An artist at the confluence of Nordic, Italian and French cultures, contemporary of Jacques Callot and the Le Nain brothers, La Tour was a penetrating observer of everyday reality. His pronounced taste for the play of light and shadow makes him one of the most original continuators of Caravaggio.
Recognized during his lifetime, he was quickly forgotten after his death. Rediscovered at the beginning of the 20th century, he then inspired writers as diverse as René Char, André Malraux, Pascal Quignard and Charles Juliet.
Childhood and education
Georges de La Tour was baptized on March 14, 1593 in Vic-sur-Seille, seat of the bailliage of the Bishopric of Metz, occupied by the King of France since 1552. The baptismal record of Georges de La Tour, preserved in the Georges-de-La-Tour Departmental Museum in Vic-sur-Seille, indicates that he was the son of "Jean de la Tour, baker" and Sibylle Molian, also from a baker's family. He is the second of seven children in the family.

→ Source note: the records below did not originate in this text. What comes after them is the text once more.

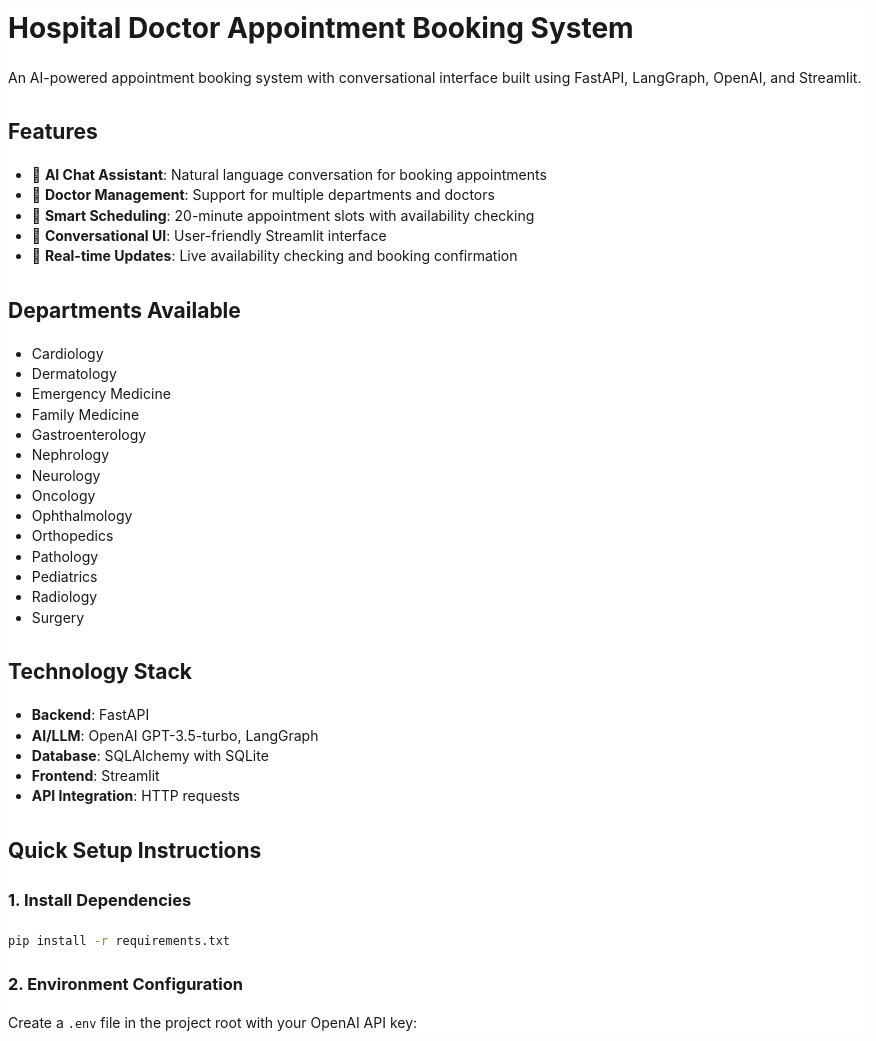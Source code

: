 # Hospital Doctor Appointment Booking System

An AI-powered appointment booking system with conversational interface built using FastAPI, LangGraph, OpenAI, and Streamlit.

## Features

- 🤖 **AI Chat Assistant**: Natural language conversation for booking appointments
- 🏥 **Doctor Management**: Support for multiple departments and doctors
- 📅 **Smart Scheduling**: 20-minute appointment slots with availability checking
- 💬 **Conversational UI**: User-friendly Streamlit interface
- 🔄 **Real-time Updates**: Live availability checking and booking confirmation

## Departments Available

- Cardiology
- Dermatology
- Emergency Medicine
- Family Medicine
- Gastroenterology
- Nephrology
- Neurology
- Oncology
- Ophthalmology
- Orthopedics
- Pathology
- Pediatrics
- Radiology
- Surgery

## Technology Stack

- **Backend**: FastAPI
- **AI/LLM**: OpenAI GPT-3.5-turbo, LangGraph
- **Database**: SQLAlchemy with SQLite
- **Frontend**: Streamlit
- **API Integration**: HTTP requests

## Quick Setup Instructions

### 1. Install Dependencies

```bash
pip install -r requirements.txt
```

### 2. Environment Configuration

Create a `.env` file in the project root with your OpenAI API key:
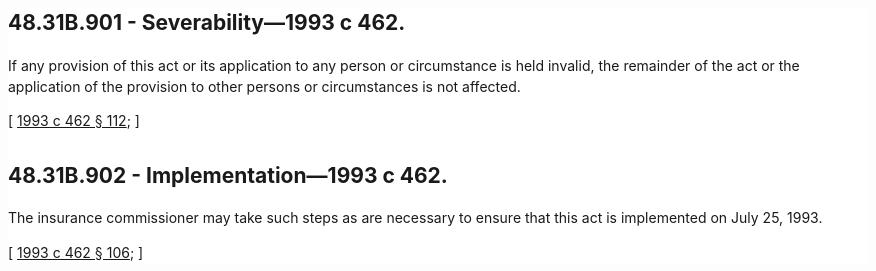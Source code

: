 ## 48.31B.901 - Severability—1993 c 462.
If any provision of this act or its application to any person or circumstance is held invalid, the remainder of the act or the application of the provision to other persons or circumstances is not affected.

\[ [1993 c 462 § 112](http://lawfilesext.leg.wa.gov/biennium/1993-94/Pdf/Bills/Session%20Laws/House/1855-S.SL.pdf?cite=1993%20c%20462%20§%20112); \]

## 48.31B.902 - Implementation—1993 c 462.
The insurance commissioner may take such steps as are necessary to ensure that this act is implemented on July 25, 1993.

\[ [1993 c 462 § 106](http://lawfilesext.leg.wa.gov/biennium/1993-94/Pdf/Bills/Session%20Laws/House/1855-S.SL.pdf?cite=1993%20c%20462%20§%20106); \]

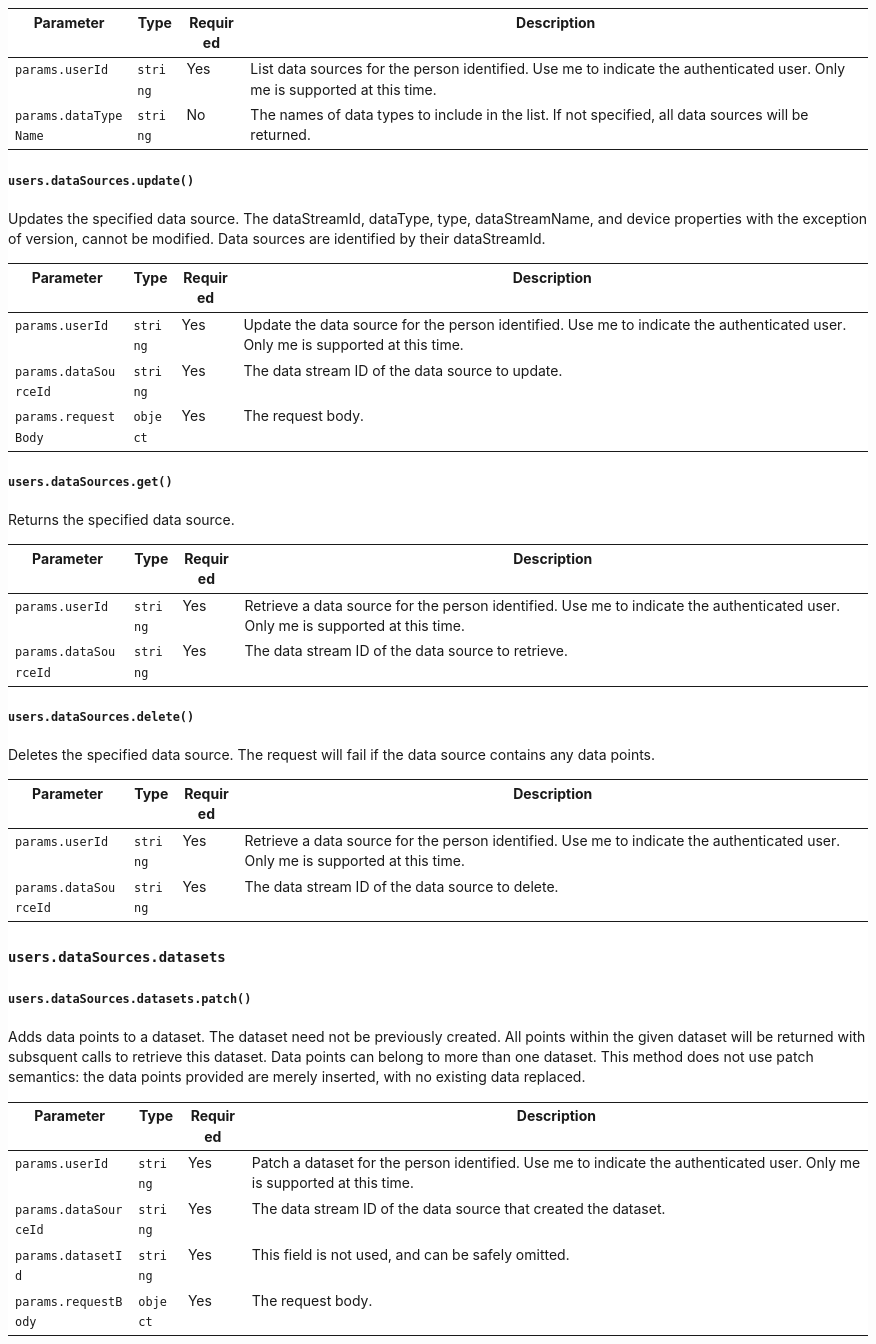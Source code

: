 | Parameter | Type | Required | Description |
|---|---|---|---|
| `params.userId` | `string` | Yes | List data sources for the person identified. Use me to indicate the authenticated user. Only me is supported at this time. |
| `params.dataTypeName` | `string` | No | The names of data types to include in the list. If not specified, all data sources will be returned. |

#### `users.dataSources.update()`

Updates the specified data source. The dataStreamId, dataType, type, dataStreamName, and device properties with the exception of version, cannot be modified. Data sources are identified by their dataStreamId.

| Parameter | Type | Required | Description |
|---|---|---|---|
| `params.userId` | `string` | Yes | Update the data source for the person identified. Use me to indicate the authenticated user. Only me is supported at this time. |
| `params.dataSourceId` | `string` | Yes | The data stream ID of the data source to update. |
| `params.requestBody` | `object` | Yes | The request body. |

#### `users.dataSources.get()`

Returns the specified data source.

| Parameter | Type | Required | Description |
|---|---|---|---|
| `params.userId` | `string` | Yes | Retrieve a data source for the person identified. Use me to indicate the authenticated user. Only me is supported at this time. |
| `params.dataSourceId` | `string` | Yes | The data stream ID of the data source to retrieve. |

#### `users.dataSources.delete()`

Deletes the specified data source. The request will fail if the data source contains any data points.

| Parameter | Type | Required | Description |
|---|---|---|---|
| `params.userId` | `string` | Yes | Retrieve a data source for the person identified. Use me to indicate the authenticated user. Only me is supported at this time. |
| `params.dataSourceId` | `string` | Yes | The data stream ID of the data source to delete. |

### `users.dataSources.datasets`

#### `users.dataSources.datasets.patch()`

Adds data points to a dataset. The dataset need not be previously created. All points within the given dataset will be returned with subsquent calls to retrieve this dataset. Data points can belong to more than one dataset. This method does not use patch semantics: the data points provided are merely inserted, with no existing data replaced.

| Parameter | Type | Required | Description |
|---|---|---|---|
| `params.userId` | `string` | Yes | Patch a dataset for the person identified. Use me to indicate the authenticated user. Only me is supported at this time. |
| `params.dataSourceId` | `string` | Yes | The data stream ID of the data source that created the dataset. |
| `params.datasetId` | `string` | Yes | This field is not used, and can be safely omitted. |
| `params.requestBody` | `object` | Yes | The request body. |

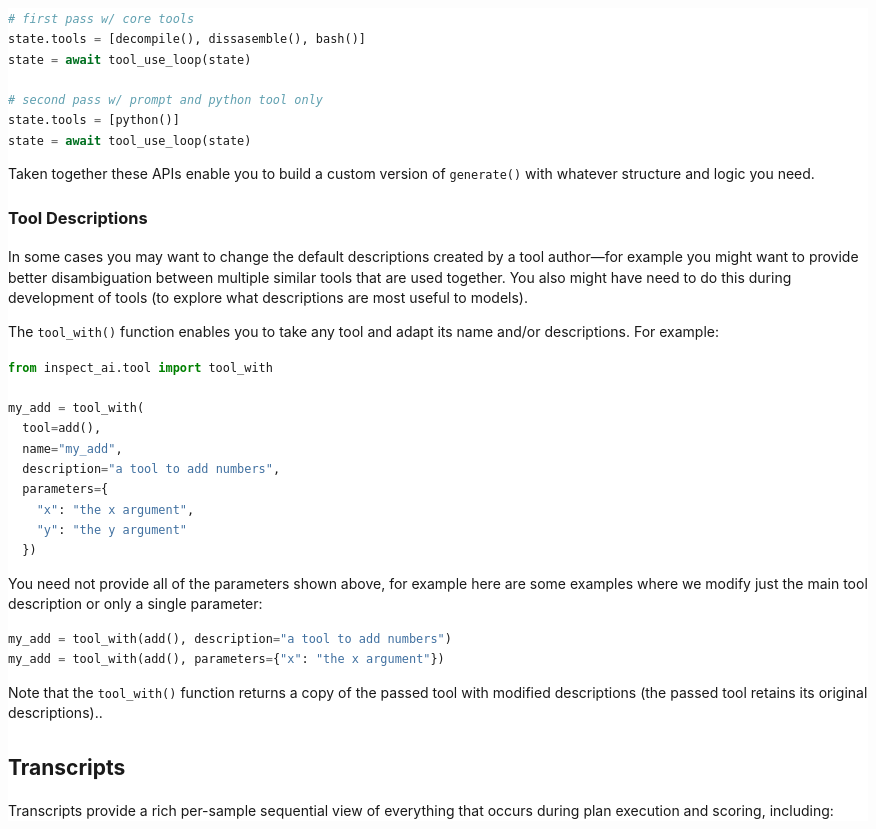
 ``` python
# first pass w/ core tools
state.tools = [decompile(), dissasemble(), bash()]
state = await tool_use_loop(state)

# second pass w/ prompt and python tool only
state.tools = [python()]
state = await tool_use_loop(state)
```

Taken together these APIs enable you to build a custom version of
`generate()` with whatever structure and logic you need.

### Tool Descriptions

In some cases you may want to change the default descriptions created by
a tool author—for example you might want to provide better
disambiguation between multiple similar tools that are used together.
You also might have need to do this during development of tools (to
explore what descriptions are most useful to models).

The `tool_with()` function enables you to take any tool and adapt its
name and/or descriptions. For example:

``` python
from inspect_ai.tool import tool_with

my_add = tool_with(
  tool=add(), 
  name="my_add",
  description="a tool to add numbers", 
  parameters={
    "x": "the x argument",
    "y": "the y argument"
  })
```

You need not provide all of the parameters shown above, for example here
are some examples where we modify just the main tool description or only
a single parameter:

``` python
my_add = tool_with(add(), description="a tool to add numbers")
my_add = tool_with(add(), parameters={"x": "the x argument"})
```

Note that the `tool_with()` function returns a copy of the passed tool
with modified descriptions (the passed tool retains its original
descriptions)..

## Transcripts

Transcripts provide a rich per-sample sequential view of everything that
occurs during plan execution and scoring, including:
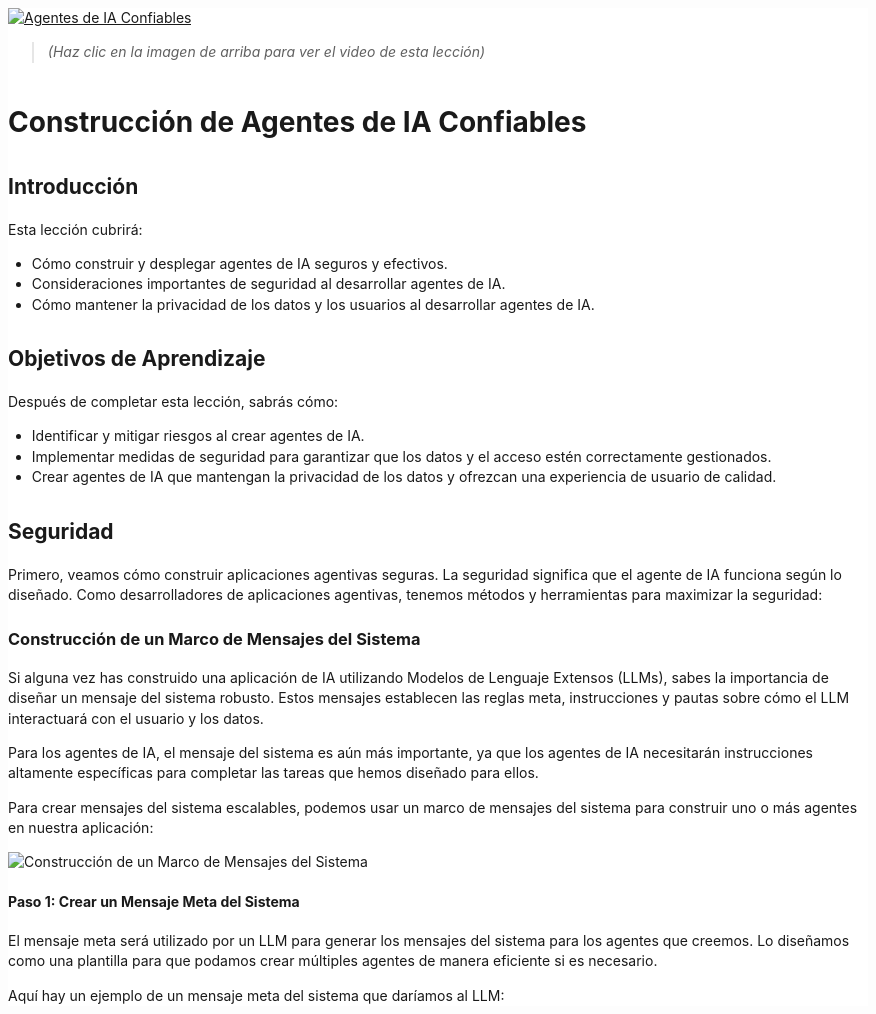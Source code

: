 
[![Agentes de IA Confiables](../../../translated_images/lesson-6-thumbnail.a58ab36c099038d4f786c2b0d5d6e89f41f4c2ecc05ab10b67bced2695eeb218.es.png)](https://youtu.be/iZKkMEGBCUQ?si=Q-kEbcyHUMPoHp8L)

> _(Haz clic en la imagen de arriba para ver el video de esta lección)_

# Construcción de Agentes de IA Confiables

## Introducción

Esta lección cubrirá:

- Cómo construir y desplegar agentes de IA seguros y efectivos.
- Consideraciones importantes de seguridad al desarrollar agentes de IA.
- Cómo mantener la privacidad de los datos y los usuarios al desarrollar agentes de IA.

## Objetivos de Aprendizaje

Después de completar esta lección, sabrás cómo:

- Identificar y mitigar riesgos al crear agentes de IA.
- Implementar medidas de seguridad para garantizar que los datos y el acceso estén correctamente gestionados.
- Crear agentes de IA que mantengan la privacidad de los datos y ofrezcan una experiencia de usuario de calidad.

## Seguridad

Primero, veamos cómo construir aplicaciones agentivas seguras. La seguridad significa que el agente de IA funciona según lo diseñado. Como desarrolladores de aplicaciones agentivas, tenemos métodos y herramientas para maximizar la seguridad:

### Construcción de un Marco de Mensajes del Sistema

Si alguna vez has construido una aplicación de IA utilizando Modelos de Lenguaje Extensos (LLMs), sabes la importancia de diseñar un mensaje del sistema robusto. Estos mensajes establecen las reglas meta, instrucciones y pautas sobre cómo el LLM interactuará con el usuario y los datos.

Para los agentes de IA, el mensaje del sistema es aún más importante, ya que los agentes de IA necesitarán instrucciones altamente específicas para completar las tareas que hemos diseñado para ellos.

Para crear mensajes del sistema escalables, podemos usar un marco de mensajes del sistema para construir uno o más agentes en nuestra aplicación:

![Construcción de un Marco de Mensajes del Sistema](../../../translated_images/system-message-framework.3a97368c92d11d6814577b03cd128ec8c71a5fd1e26f341835cfa5df59ae87ae.es.png)

#### Paso 1: Crear un Mensaje Meta del Sistema

El mensaje meta será utilizado por un LLM para generar los mensajes del sistema para los agentes que creemos. Lo diseñamos como una plantilla para que podamos crear múltiples agentes de manera eficiente si es necesario.

Aquí hay un ejemplo de un mensaje meta del sistema que daríamos al LLM:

His background, and particularly his early training, remains unknown. He began his career as a painter and may have met the Dutch masters of the Caravaggesque school in Utrecht, Gerrit van Honthorst and Hendrick ter Brugghen, during a trip in 1616. It has been suggested that he traveled to Rome where he discovered the work of Caravaggio, but there is no evidence of this, and while he is clearly influenced by Caravaggio, this influence seems to have been passed on to him through his knowledge of the work of Hendrick ter Brugghen, a painter to whom he has often been compared. An Annunciation by Caravaggio, commissioned by Duke Henry II of Lorraine, was also in Nancy, and La Tour must have seen it. Georges de La Tour would therefore be one of the few French painters of the time who did not undertake the classic trip to Italy.
First works in Lunéville
On July 2, 1617, he married Diane Le Nerf, a member of a noble family from Lunéville, a town in the Duchy of Lorraine. The couple settled in this city where La Tour began a brilliant career under the reign of Duke Henry II of Lorraine, an admirer of Caravaggio and married to an Italian princess, Marguerite de Gonzague, niece of the Queen Mother of France. In 1619, he moved to the court of the Château de Lunéville. In 1620, he was even received as a "bourgeois" of the city, endowed by the Duke with letters of exemption which granted him the franchises granted to members of the nobility.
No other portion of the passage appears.